CategoryIndex::getExportDataForIds()

To finish partial exports, we need to implement the last unimplemented method in CategoryIndex – to return all categories by their identifiers. We may also use an already existing method from CategoryRepository.

/**
 * @param int $domainId
 * @param array $restrictToIds
 * @return array
 */
public function getExportDataForIds(int $domainId, array $restrictToIds): array
{
    $categories = $this->categoryRepository->getCategoriesByIds($restrictToIds);

    $domainConfig = $this->domain->getDomainConfigById($domainId);
    $locale = $domainConfig->getLocale();
    foreach ($categories as $category) {
        $result[$category->getId()] = $this->convertToElastic($category, $domainId, $locale);
    }
    return $result;
}

Export only changed categories

Now, when we have a way to export partial data, we can extend the functionality even more and allow to export only changed categories.
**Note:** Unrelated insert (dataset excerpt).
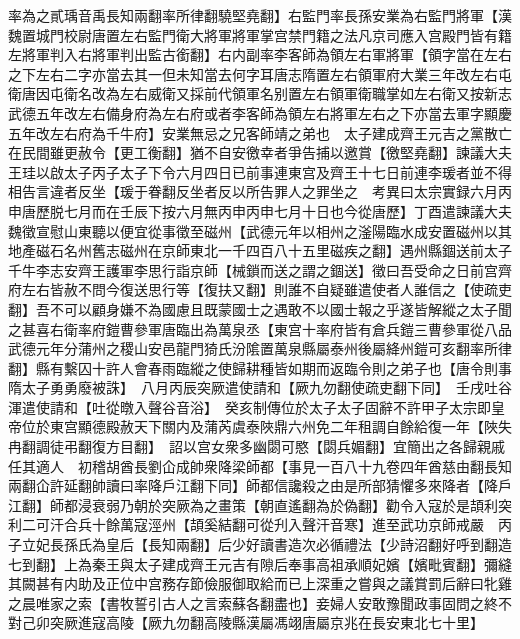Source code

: 率為之貳瑀音禹長知兩翻率所律翻驍堅堯翻】右監門率長孫安業為右監門將軍【漢魏置城門校尉唐置左右監門衛大將軍將軍掌宫禁門籍之法凡京司應入宫殿門皆有籍左將軍判入右將軍判出監古銜翻】右内副率李客師為領左右軍將軍【領字當在左右之下左右二字亦當去其一但未知當去何字耳唐志隋置左右領軍府大業三年改左右屯衛唐因屯衛名改為左右威衛又採前代領軍名别置左右領軍衛職掌如左右衛又按新志武德五年改左右備身府為左右府或者李客師為領左右將軍左右之下亦當去軍字顯慶五年改左右府為千牛府】安業無忌之兄客師靖之弟也　太子建成齊王元吉之黨散亡在民間雖更赦令【更工衡翻】猶不自安徼幸者爭告捕以邀賞【徼堅堯翻】諫議大夫王珪以啟太子丙子太子下令六月四日已前事連東宫及齊王十七日前連李瑗者並不得相告言違者反坐【瑗于眷翻反坐者反以所告罪人之罪坐之　考異曰太宗實録六月丙申唐歷脱七月而在壬辰下按六月無丙申丙申七月十日也今從唐歷】丁酉遣諫議大夫魏徵宣慰山東聽以便宜從事徵至磁州【武德元年以相州之滏陽臨水成安置磁州以其地產磁石名州舊志磁州在京師東北一千四百八十五里磁疾之翻】遇州縣錮送前太子千牛李志安齊王護軍李思行詣京師【械鎖而送之謂之錮送】徵曰吾受命之日前宫齊府左右皆赦不問今復送思行等【復扶又翻】則誰不自疑雖遣使者人誰信之【使疏吏翻】吾不可以顧身嫌不為國慮且既蒙國士之遇敢不以國士報之乎遂皆解縱之太子聞之甚喜右衛率府鎧曹參軍唐臨出為萬泉丞【東宫十率府皆有倉兵鎧三曹參軍從八品武德元年分蒲州之稷山安邑龍門猗氏汾隂置萬泉縣屬泰州後屬絳州鎧可亥翻率所律翻】縣有繫囚十許人會春雨臨縱之使歸耕種皆如期而返臨令則之弟子也【唐令則事隋太子勇勇廢被誅】　八月丙辰突厥遣使請和【厥九勿翻使疏吏翻下同】　壬戌吐谷渾遣使請和【吐從暾入聲谷音浴】　癸亥制傳位於太子太子固辭不許甲子太宗即皇帝位於東宫顯德殿赦天下關内及蒲芮虞泰陜鼎六州免二年租調自餘給復一年【陜失冉翻調徒弔翻復方目翻】　詔以宫女衆多幽閟可愍【閟兵媚翻】宜簡出之各歸親戚任其適人　初稽胡酋長劉仚成帥衆降梁師都【事見一百八十九卷四年酋慈由翻長知兩翻仚許延翻帥讀曰率降戶江翻下同】師都信讒殺之由是所部猜懼多來降者【降戶江翻】師都浸衰弱乃朝於突厥為之畫策【朝直遙翻為於偽翻】勸令入寇於是頡利突利二可汗合兵十餘萬寇涇州【頡奚結翻可從刋入聲汗音寒】進至武功京師戒嚴　丙子立妃長孫氏為皇后【長知兩翻】后少好讀書造次必循禮法【少詩沼翻好呼到翻造七到翻】上為秦王與太子建成齊王元吉有隙后奉事高祖承順妃嬪【嬪毗賓翻】彌縫其闕甚有内助及正位中宫務存節儉服御取給而已上深重之嘗與之議賞罰后辭曰牝雞之晨唯家之索【書牧誓引古人之言索蘇各翻盡也】妾婦人安敢豫聞政事固問之終不對己卯突厥進寇高陵【厥九勿翻高陵縣漢屬馮翊唐屬京兆在長安東北七十里】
For this purpose, we need our index to implement \Shopsys\FrameworkBundle\Component\Elasticsearch\IndexSupportChangesOnlyInterface interface and add two more methods: CategoryIndex::getChangedCount() and CategoryIndex::getChangedIdsForBatch().

Note

You will need to implement some way to distinguish changed categories.
For this purpose, you can, for example, add a new attribute to an entity or implement some sort of queue.

CategoryIndex::getChangedIdsForBatch()

This method has to return ID of categories that are considered changed and should be exported. If you use an entity attribute to distinguish changed categories, you can just simply return categories with this attribute set.

declare(strict_types=1);

namespace App\Model\Category\Elasticsearch;

use Shopsys\FrameworkBundle\Component\Elasticsearch\AbstractIndex;
use Shopsys\FrameworkBundle\Component\Elasticsearch\IndexSupportChangesOnlyInterface;

class CategoryIndex extends AbstractIndex implements IndexSupportChangesOnlyInterface
{

    // ...

    /**
     * @param int $domainId
     * @param int $lastProcessedId
     * @param int $batchSize
     * @return int[]
    */
    public function getChangedIdsForBatch(int $domainId, int $lastProcessedId, int $batchSize): array
    {
        $allCategories = $this->categoryRepository->getTranslatedVisibleSubcategoriesByDomain(
            $this->categoryRepository->getRootCategory(),
            $this->domain->getDomainConfigById($domainId)
        );

        $categoryIds = [];
        foreach ($allCategories as $category) {
            // boolean entity attribute `shouldBeExported` have to be added before. See "Adding New Attribute to an Entity" cookbook
            if ($category->shouldBeExported === true) {
                $categoryIds[] = $category->getId();
            }
        }

        return $categoryIds;
    }
}

Note

In a real application, you should implement the logic with the database query to avoid fetching all data unnecessarily.

Note

In this cookbook, we return all affected categories at once.
On larger data sets, you can offset and limit the results with the $lastProcessedId and $batchSize.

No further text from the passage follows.